TASK TO CARRY OUT: Drop every image and restate the entries below word for word.

AVAILABLE DATA:
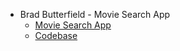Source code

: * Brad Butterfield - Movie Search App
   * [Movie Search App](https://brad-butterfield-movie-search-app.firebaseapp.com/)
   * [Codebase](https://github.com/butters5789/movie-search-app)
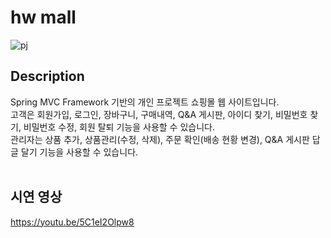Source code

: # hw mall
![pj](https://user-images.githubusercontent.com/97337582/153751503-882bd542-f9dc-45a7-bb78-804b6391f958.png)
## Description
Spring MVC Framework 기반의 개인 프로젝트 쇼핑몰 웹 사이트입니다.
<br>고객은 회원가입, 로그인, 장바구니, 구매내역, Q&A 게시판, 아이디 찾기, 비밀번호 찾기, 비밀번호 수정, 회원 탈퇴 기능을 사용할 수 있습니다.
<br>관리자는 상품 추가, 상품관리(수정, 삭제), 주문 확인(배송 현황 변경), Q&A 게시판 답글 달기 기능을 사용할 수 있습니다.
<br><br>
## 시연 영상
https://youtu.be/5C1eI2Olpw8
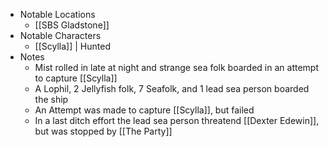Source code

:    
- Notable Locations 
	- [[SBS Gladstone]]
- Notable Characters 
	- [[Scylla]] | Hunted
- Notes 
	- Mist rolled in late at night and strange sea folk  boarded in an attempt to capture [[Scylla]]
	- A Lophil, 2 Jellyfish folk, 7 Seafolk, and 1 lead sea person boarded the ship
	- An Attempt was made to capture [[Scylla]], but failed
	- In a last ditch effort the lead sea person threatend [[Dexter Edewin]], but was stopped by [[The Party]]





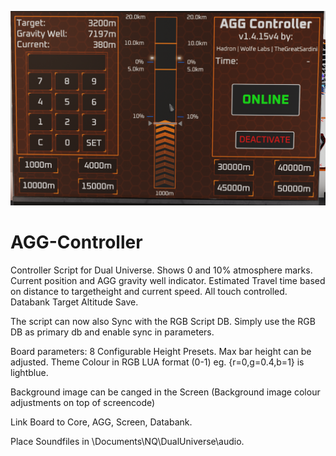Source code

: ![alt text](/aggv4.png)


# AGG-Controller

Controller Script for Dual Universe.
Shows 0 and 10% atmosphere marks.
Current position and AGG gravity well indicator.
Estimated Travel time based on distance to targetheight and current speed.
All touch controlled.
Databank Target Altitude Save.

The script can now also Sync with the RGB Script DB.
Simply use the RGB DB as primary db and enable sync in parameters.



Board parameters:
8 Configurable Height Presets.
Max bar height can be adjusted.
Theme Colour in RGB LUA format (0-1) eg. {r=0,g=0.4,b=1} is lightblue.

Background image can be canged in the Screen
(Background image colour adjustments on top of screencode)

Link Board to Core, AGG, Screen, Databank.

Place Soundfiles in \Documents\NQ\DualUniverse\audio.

SOLUTION:
Source code

: * Brad Butterfield - Movie Search App
   * [Movie Search App](https://brad-butterfield-movie-search-app.firebaseapp.com/)
   * [Codebase](https://github.com/butters5789/movie-search-app)
Source code

: # hw mall
![pj](https://user-images.githubusercontent.com/97337582/153751503-882bd542-f9dc-45a7-bb78-804b6391f958.png)
## Description
Spring MVC Framework 기반의 개인 프로젝트 쇼핑몰 웹 사이트입니다.
<br>고객은 회원가입, 로그인, 장바구니, 구매내역, Q&A 게시판, 아이디 찾기, 비밀번호 찾기, 비밀번호 수정, 회원 탈퇴 기능을 사용할 수 있습니다.
<br>관리자는 상품 추가, 상품관리(수정, 삭제), 주문 확인(배송 현황 변경), Q&A 게시판 답글 달기 기능을 사용할 수 있습니다.
<br><br>
## 시연 영상
https://youtu.be/5C1eI2Olpw8
Source code

:    
- Notable Locations 
	- [[SBS Gladstone]]
- Notable Characters 
	- [[Scylla]] | Hunted
- Notes 
	- Mist rolled in late at night and strange sea folk  boarded in an attempt to capture [[Scylla]]
	- A Lophil, 2 Jellyfish folk, 7 Seafolk, and 1 lead sea person boarded the ship
	- An Attempt was made to capture [[Scylla]], but failed
	- In a last ditch effort the lead sea person threatend [[Dexter Edewin]], but was stopped by [[The Party]]





Source code

: ![alt text](/aggv4.png)


# AGG-Controller

Controller Script for Dual Universe.
Shows 0 and 10% atmosphere marks.
Current position and AGG gravity well indicator.
Estimated Travel time based on distance to targetheight and current speed.
All touch controlled.
Databank Target Altitude Save.

The script can now also Sync with the RGB Script DB.
Simply use the RGB DB as primary db and enable sync in parameters.



Board parameters:
8 Configurable Height Presets.
Max bar height can be adjusted.
Theme Colour in RGB LUA format (0-1) eg. {r=0,g=0.4,b=1} is lightblue.

Background image can be canged in the Screen
(Background image colour adjustments on top of screencode)

Link Board to Core, AGG, Screen, Databank.

Place Soundfiles in \Documents\NQ\DualUniverse\audio.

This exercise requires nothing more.